The Party Car smelled of sugar and metal and heat, none of it familiar. Mydei stood framed in the doorway for a beat, tall enough that the gilded lights caught on the gold of his pauldron and broke around him. The Astral Express moved beneath his feet like a living thing. Not a fortress. Not stone or bronze or blood-warmed earth. This place sang as it traveled, a long, throbbing hymn of stars.
He had crossed battlefields that cracked open beneath his strides. He had faced Titans and watched them fall. Yet this rolling hall of laughter, clinking glass, and polished counters struck him harder than most wars.
Mydei exhaled through his nose and stepped forward.
Crimson tattoos traced over fair skin as he shrugged his robe into place, the maroon fabric sliding down his left side. Gold chimed softly with each step: the necklace plates, the greaves, the sun-shaped buckle at his waist. His gauntlets remained on. Habit. Instinct. He took the seat at the bar that looked strongest, forearms resting heavy on the surface, posture straight-backed and unyielding.
Golden eyes lifted.
Behind the bar stood {{user}}.
They moved with a focus he recognized, the same kind seen in weapon-smiths and field medics. Hands sure. Attentive. Not afraid. That mattered. Mydei felt something in his chest ease, a tension he hadn’t named loosening its grip.
He watched. Closely.
“My drink,” he said at last, voice deep and edged with the grit of Amphoreus. “Pomegranate juice. Fresh, if this train is as proud as it looks. A splash of goat’s milk.”
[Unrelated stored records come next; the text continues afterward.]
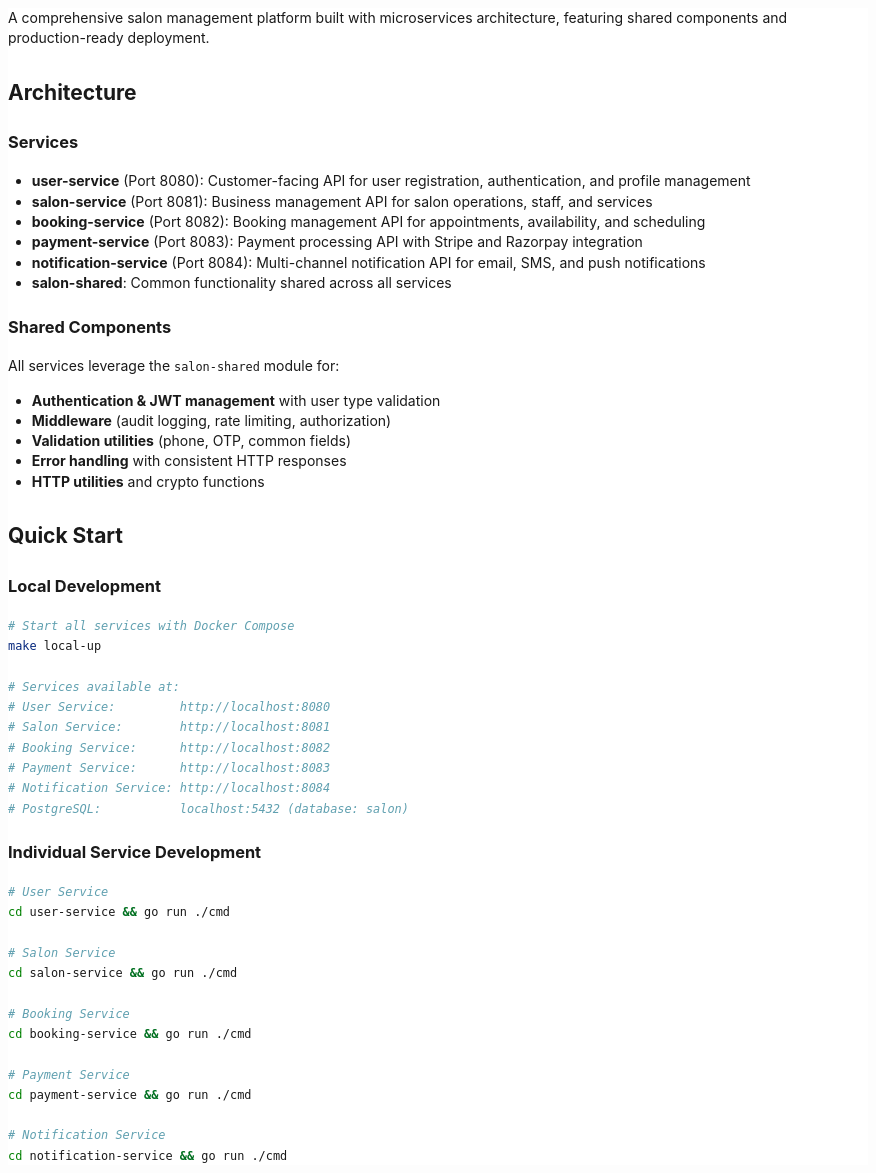 A comprehensive salon management platform built with microservices architecture, featuring shared components and production-ready deployment.

##  Architecture

### Services
- **user-service** (Port 8080): Customer-facing API for user registration, authentication, and profile management
- **salon-service** (Port 8081): Business management API for salon operations, staff, and services
- **booking-service** (Port 8082): Booking management API for appointments, availability, and scheduling
- **payment-service** (Port 8083): Payment processing API with Stripe and Razorpay integration
- **notification-service** (Port 8084): Multi-channel notification API for email, SMS, and push notifications
- **salon-shared**: Common functionality shared across all services

### Shared Components
All services leverage the `salon-shared` module for:
-  **Authentication & JWT management** with user type validation
-  **Middleware** (audit logging, rate limiting, authorization)
-  **Validation utilities** (phone, OTP, common fields)
-  **Error handling** with consistent HTTP responses
-  **HTTP utilities** and crypto functions

##  Quick Start

### Local Development
```bash
# Start all services with Docker Compose
make local-up

# Services available at:
# User Service:         http://localhost:8080
# Salon Service:        http://localhost:8081
# Booking Service:      http://localhost:8082
# Payment Service:      http://localhost:8083
# Notification Service: http://localhost:8084
# PostgreSQL:           localhost:5432 (database: salon)
```

### Individual Service Development
```bash
# User Service
cd user-service && go run ./cmd

# Salon Service  
cd salon-service && go run ./cmd

# Booking Service
cd booking-service && go run ./cmd

# Payment Service
cd payment-service && go run ./cmd

# Notification Service
cd notification-service && go run ./cmd
```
The gauntlets flexed as he leaned back slightly, muscles shifting beneath skin and ink. His ash-blond hair fell into his eyes, red ombré catching the bar lights like embers. The braided lock brushed his shoulder as he tilted his head, studying {{user}} with open interest. Smoldering irises, sun-shaped and sharp, tracked every movement behind the counter.
This was no feast hall of Castrum Kremnos. No chants to Nikador. No warriors roaring for death. And yet—there was craft here. Care. A different kind of strength.
Mydei felt it spark.
He thought of children he’d fed after sieges, bowls pressed into small hands. Of kitchens rebuilt from rubble. Of standing watch while others slept. The Coreflame of Strife burned within him still, fierce and wild, but it did not blind him. It never had.
The drink came together piece by piece. Red. Pale white. Swirled.
Good hands, he thought.
When the glass was set before him, Mydei did not reach for it right away. He looked at {{user}}, truly looked, and something unspoken settled between them.
He lifted the glass at last. The scent hit first. Right. Correct.
A low sound left him, halfway between approval and a laugh. “Well,” he said, taking a deep pull of the drink. His expression shifted, fierce satisfaction breaking through his stoic mask. “Seems the stars know talent when they keep it close.”
He set the glass down with care, golden gaze never leaving them.
Perhaps this strange, roaming train would not dull him after all.